-- WHAT YOU NEED TO DO --
Output only the lines from the one holding "C6.7 | Backend |" to the end of the data below, please, copied exactly.

- Opening Delimiter -

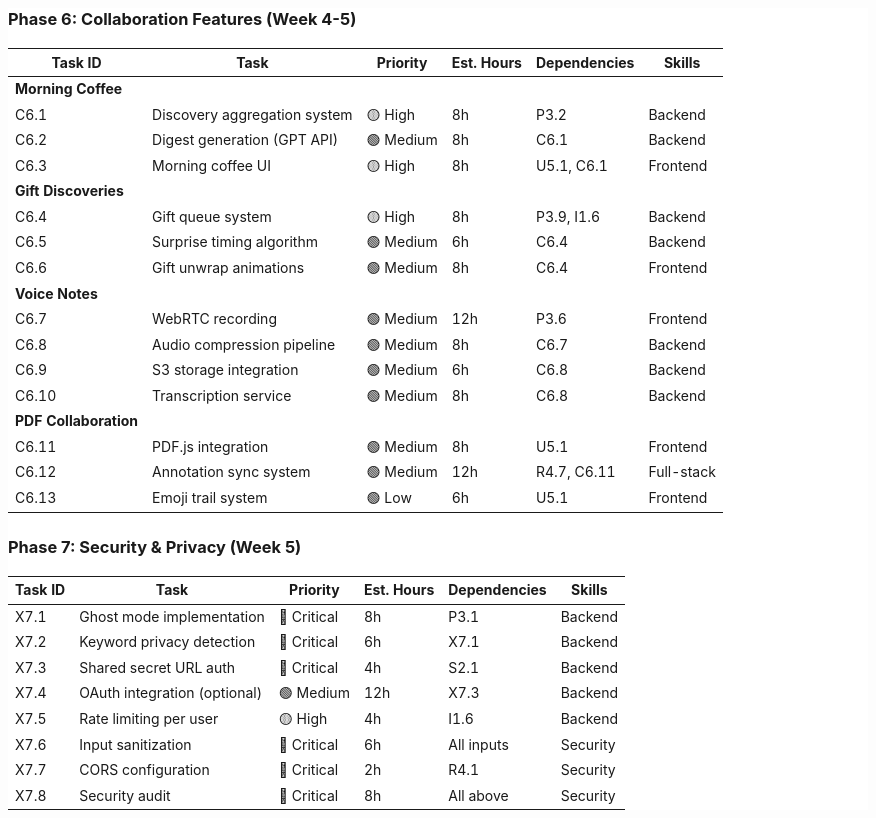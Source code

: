 ### Phase 6: Collaboration Features (Week 4-5)
| Task ID | Task | Priority | Est. Hours | Dependencies | Skills |
|---------|------|----------|------------|--------------|--------|
| **Morning Coffee** |
| C6.1 | Discovery aggregation system | 🟡 High | 8h | P3.2 | Backend |
| C6.2 | Digest generation (GPT API) | 🟢 Medium | 8h | C6.1 | Backend |
| C6.3 | Morning coffee UI | 🟡 High | 8h | U5.1, C6.1 | Frontend |
| **Gift Discoveries** |
| C6.4 | Gift queue system | 🟡 High | 8h | P3.9, I1.6 | Backend |
| C6.5 | Surprise timing algorithm | 🟢 Medium | 6h | C6.4 | Backend |
| C6.6 | Gift unwrap animations | 🟢 Medium | 8h | C6.4 | Frontend |
| **Voice Notes** |
| C6.7 | WebRTC recording | 🟢 Medium | 12h | P3.6 | Frontend |
| C6.8 | Audio compression pipeline | 🟢 Medium | 8h | C6.7 | Backend |
| C6.9 | S3 storage integration | 🟢 Medium | 6h | C6.8 | Backend |
| C6.10 | Transcription service | 🟢 Medium | 8h | C6.8 | Backend |
| **PDF Collaboration** |
| C6.11 | PDF.js integration | 🟢 Medium | 8h | U5.1 | Frontend |
| C6.12 | Annotation sync system | 🟢 Medium | 12h | R4.7, C6.11 | Full-stack |
| C6.13 | Emoji trail system | 🟢 Low | 6h | U5.1 | Frontend |

### Phase 7: Security & Privacy (Week 5)
| Task ID | Task | Priority | Est. Hours | Dependencies | Skills |
|---------|------|----------|------------|--------------|--------|
| X7.1 | Ghost mode implementation | 🔴 Critical | 8h | P3.1 | Backend |
| X7.2 | Keyword privacy detection | 🔴 Critical | 6h | X7.1 | Backend |
| X7.3 | Shared secret URL auth | 🔴 Critical | 4h | S2.1 | Backend |
| X7.4 | OAuth integration (optional) | 🟢 Medium | 12h | X7.3 | Backend |
| X7.5 | Rate limiting per user | 🟡 High | 4h | I1.6 | Backend |
| X7.6 | Input sanitization | 🔴 Critical | 6h | All inputs | Security |
| X7.7 | CORS configuration | 🔴 Critical | 2h | R4.1 | Security |
| X7.8 | Security audit | 🔴 Critical | 8h | All above | Security |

- Closing Delimiter -

-- RESULT FOR THIS EXERCISE --
| C6.8 | Audio compression pipeline | 🟢 Medium | 8h | C6.7 | Backend |
| C6.9 | S3 storage integration | 🟢 Medium | 6h | C6.8 | Backend |
| C6.10 | Transcription service | 🟢 Medium | 8h | C6.8 | Backend |
| **PDF Collaboration** |
| C6.11 | PDF.js integration | 🟢 Medium | 8h | U5.1 | Frontend |
| C6.12 | Annotation sync system | 🟢 Medium | 12h | R4.7, C6.11 | Full-stack |
| C6.13 | Emoji trail system | 🟢 Low | 6h | U5.1 | Frontend |

### Phase 7: Security & Privacy (Week 5)
| Task ID | Task | Priority | Est. Hours | Dependencies | Skills |
|---------|------|----------|------------|--------------|--------|
| X7.1 | Ghost mode implementation | 🔴 Critical | 8h | P3.1 | Backend |
| X7.2 | Keyword privacy detection | 🔴 Critical | 6h | X7.1 | Backend |
| X7.3 | Shared secret URL auth | 🔴 Critical | 4h | S2.1 | Backend |
| X7.4 | OAuth integration (optional) | 🟢 Medium | 12h | X7.3 | Backend |
| X7.5 | Rate limiting per user | 🟡 High | 4h | I1.6 | Backend |
| X7.6 | Input sanitization | 🔴 Critical | 6h | All inputs | Security |
| X7.7 | CORS configuration | 🔴 Critical | 2h | R4.1 | Security |
| X7.8 | Security audit | 🔴 Critical | 8h | All above | Security |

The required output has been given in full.